When tested on mice, clovibactin efficiently combated Gram-positive bacterial infections resistant to other antibiotics, comparable in efficacy to the well-known antibiotic vancomycin.
Discovery of Darobactin from animal microbiome
In 2019, a team of researchers led by Dr. Kim Lewis announced their discovery of Darobactin, which can kill resistant gram-negative bacteria. The substance was discovered by Yu Imai, a postdoctoral research associate in Lewis' lab, from Photorhabdus bacteria that reside inside the gut of a nematode, a tiny parasitic worm found in soil. Lewis claims that this is the first time an antibiotic with potential for human use has been discovered in the animal microbiome.
Darobactin measures 965 Daltons, which is unusually large for an antibiotic. That made it unclear how darobactin functions since it is too large to pass through gram-negative bacterial membranes. The scientists repeatedly exposed E. coli to the substance until bacterial resistance developed in order to find out. These bacteria had mutations in a gene that produces the BamA molecule, which covers the bacteria's outer membrane. It was a very interesting finding—an outer-membrane protein.
According to Karen Bush, a biochemist at Indiana University, not all gram-negative bacteria are inhibited by the substance at low concentrations. According to her, Darobactin may serve as a novel scaffold that drug chemists can modify to create a more widely effective medication.
Discovery of Dynobactin via computational screening
Another recent success aimed at tackling Gram-negative bacteria was the discovery of Dynobactin in 2022. It is a new antibiotic that was discovered and its mechanism of action identified by an international team of researchers at the University of Basel in Switzerland. The study was conducted by the researchers in collaboration with Professor Sebastian Hiller from the University of Basel's Biozentrum as part of the NCCR "AntiResist" initiative, with results published in Nature Microbiology.
The fact that many bacteria produce antibiotic peptides to compete with one another was exploited by the researchers. Further to that, unlike natural substances, these peptides are encoded in the bacterial genome. It was found that the genes for such peptide antibiotics share a characteristic feature, and using this feature, the computer thoroughly screened every molecule in the genome of the bacteria that produce these peptides and eventually landed on the discovery of Dynobactin.
The bacterial membrane protein BamA, which is crucial for the development and upkeep of the outer-protective bacterial envelope, is blocked by this peptide. Despite having very few chemical similarities to the previously identified Darobactin, Dynobactin nonetheless targets the same area of the bacterial surface, which was an unexpected discovery.
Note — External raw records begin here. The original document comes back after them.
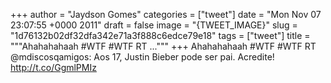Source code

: 
+++
author = "Jaydson Gomes"
categories = ["tweet"]
date = "Mon Nov 07 23:07:55 +0000 2011"
draft = false
image = "{TWEET_IMAGE}"
slug = "1d76132b02df32dfa342e71a3f888c6edce79e18"
tags = ["tweet"]
title = """Ahahahahaah #WTF #WTF RT ..."""
+++
Ahahahahaah #WTF #WTF RT @mdiscosqamigos: Aos 17, Justin Bieber pode ser pai. Acredite! http://t.co/GgmlPMIz
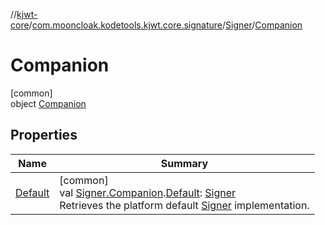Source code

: //[kjwt-core](../../../../index.md)/[com.mooncloak.kodetools.kjwt.core.signature](../../index.md)/[Signer](../index.md)/[Companion](index.md)

# Companion

[common]\
object [Companion](index.md)

## Properties

| Name | Summary |
|---|---|
| [Default](../../-default.md) | [common]<br>val [Signer.Companion](index.md).[Default](../../-default.md): [Signer](../index.md)<br>Retrieves the platform default [Signer](../index.md) implementation. |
AI-driven discovery of Abaucin
In May 2023, Scientists from McMaster University and the Massachusetts Institute of Technology utilized artificial intelligence to discover a new antibiotic effective against the superbug Acinetobacter baumannii, identified by the World Health Organization as a critical health threat. This superbug can survive on surfaces for extended durations and can result in various infections, including in the urinary tract and lungs. The AI algorithm screened thousands of antibacterial molecules, pinpointing the newly identified antibacterial compound named abaucin. After using the trained AI model to analyze over 6,000 compounds, lab testing confirmed nine potential antibiotics, including abaucin.
LPC-233 targets gram-negative bacteria
Recently, Duke University researchers annouced a synthetic molecule, LPC-233, that combats gram-negative bacteria like Salmonella and E. coli by interfering with the bacterium's ability to form its outer lipid layer. The molecule was effective against all 285 bacterial strains it was tested on, including those highly resistant to existing antibiotics.
The compound is credited to the dedication of late Duke Biochemistry Chair Christian Raetz, and its target is an essential enzyme for bacterial outer membrane creation.
Pei Zhou, the lead investigator, and his colleague, Eric Toone, have co-founded Valanbio Therapeutics to progress LPC-233 through clinical trials. The research, supported by various grants, was recently published in Science Translational Medicine.
Afterthought
We have reviewed some cool recent breakthroughs, including AI-generated drugs and antibiotics derived via the iChip platform. But we shall remember that those discoveries are still years away from being available for prescription (if ever). Currently, the situation with growing antibiotic resistance is alarmingly difficult and is worsening, still.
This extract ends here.